[Data supplied Boundary: Start]
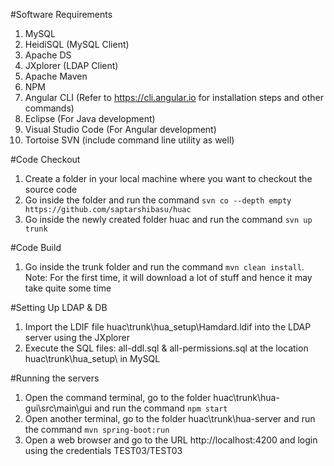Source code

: #Software Requirements
1. MySQL
2. HeidiSQL (MySQL Client)
3. Apache DS
4. JXplorer (LDAP Client)
5. Apache Maven
6. NPM
7. Angular CLI (Refer to https://cli.angular.io for installation steps and other commands)
8. Eclipse (For Java development)
9. Visual Studio Code (For Angular development)
10. Tortoise SVN (include command line utility as well)

#Code Checkout
1. Create a folder in your local machine where you want to checkout the source code
2. Go inside the folder and run the command `svn co --depth empty https://github.com/saptarshibasu/huac`
3. Go inside the newly created folder huac and run the command `svn up trunk`

#Code Build
1. Go inside the trunk folder and run the command `mvn clean install`. Note: For the first time, it will download a lot of stuff and hence it may take quite some time

#Setting Up LDAP & DB
1. Import the LDIF file huac\trunk\hua_setup\Hamdard.ldif into the LDAP server using the JXplorer
2. Execute the SQL files: all-ddl.sql & all-permissions.sql at the location huac\trunk\hua_setup\ in MySQL

#Running the servers
1. Open the command terminal, go to the folder huac\trunk\hua-gui\src\main\gui and run the command `npm start`
2. Open another terminal, go to the folder huac\trunk\hua-server and run the command `mvn spring-boot:run`
3. Open a web browser and go to the URL http://localhost:4200 and login using the credentials TEST03/TEST03
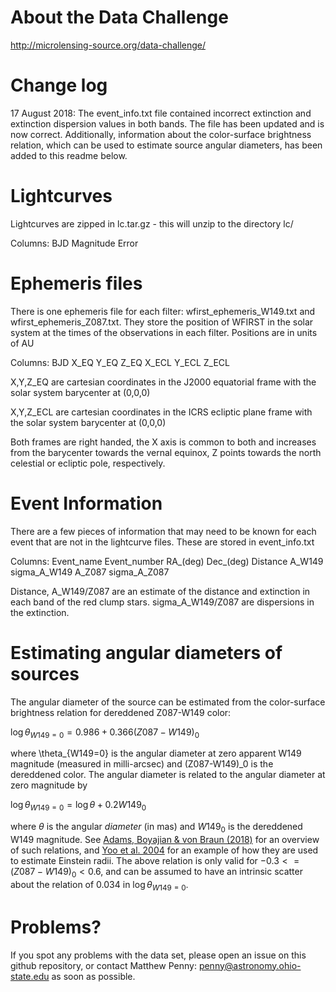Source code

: # About the Data Challenge

http://microlensing-source.org/data-challenge/


# Change log

17 August 2018: The event_info.txt file contained incorrect extinction and extinction dispersion values in both bands. The file has been updated and is now correct. Additionally, information about the color-surface brightness relation, which can be used to estimate source angular diameters, has been added to this readme below.


# Lightcurves

Lightcurves are zipped in lc.tar.gz - this will unzip to the directory lc/

Columns: BJD Magnitude Error



# Ephemeris files

There is one ephemeris file for each filter: wfirst_ephemeris_W149.txt and wfirst_ephemeris_Z087.txt. They store the position of WFIRST in the solar system at the times of the observations in each filter. Positions are in units of AU

Columns: BJD X_EQ Y_EQ Z_EQ X_ECL Y_ECL Z_ECL

X,Y,Z_EQ are cartesian coordinates in the J2000 equatorial frame with the solar system barycenter at (0,0,0)

X,Y,Z_ECL are cartesian coordinates in the ICRS ecliptic plane frame with the solar system barycenter at (0,0,0)

Both frames are right handed, the X axis is common to both and increases from the barycenter towards the vernal equinox, Z points towards the north celestial or ecliptic pole, respectively.




# Event Information

There are a few pieces of information that may need to be known for each event that are not in the lightcurve files. These are stored in event_info.txt

Columns: Event_name Event_number RA_(deg) Dec_(deg) Distance A_W149 sigma_A_W149 A_Z087 sigma_A_Z087


Distance, A_W149/Z087 are an estimate of the distance and extinction in each band of the red clump stars. sigma_A_W149/Z087 are dispersions in the extinction.


# Estimating angular diameters of sources

The angular diameter of the source can be estimated from the color-surface brightness relation for dereddened Z087-W149 color:

$\log \theta_{W149=0} = 0.986 + 0.366 (Z087-W149)_0$

where \theta_{W149=0} is the angular diameter at zero apparent W149 magnitude (measured in milli-arcsec) and (Z087-W149)_0 is the dereddened color. The angular diameter is related to the angular diameter at zero magnitude by

$\log \theta_{W149=0} = \log \theta + 0.2 W149_0$

where $\theta$ is the angular *diameter* (in mas) and $W149_0$ is the dereddened W149 magnitude. See [Adams, Boyajian & von Braun (2018)](https://ui.adsabs.harvard.edu//#abs/2018MNRAS.473.3608A/abstract) for an overview of such relations, and [Yoo et al. 2004](https://ui.adsabs.harvard.edu//#abs/2004ApJ...603..139Y/abstract) for an example of how they are used to estimate Einstein radii. The above relation is only valid for $-0.3<=(Z087-W149)_0<0.6$, and can be assumed to have an intrinsic scatter about the relation of 0.034 in $\log \theta_{W149=0}$.



# Problems?

If you spot any problems with the data set, please open an issue on this github repository, or contact Matthew Penny: penny@astronomy.ohio-state.edu as soon as possible.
[Data supplied Boundary: End]
Task brief:
Only lines holding the word "files" belong in the answer; copy all of them from the records.

Answer to the exercise:
2. Execute the SQL files: all-ddl.sql & all-permissions.sql at the location huac\trunk\hua_setup\ in MySQL
# Ephemeris files
There are a few pieces of information that may need to be known for each event that are not in the lightcurve files. These are stored in event_info.txt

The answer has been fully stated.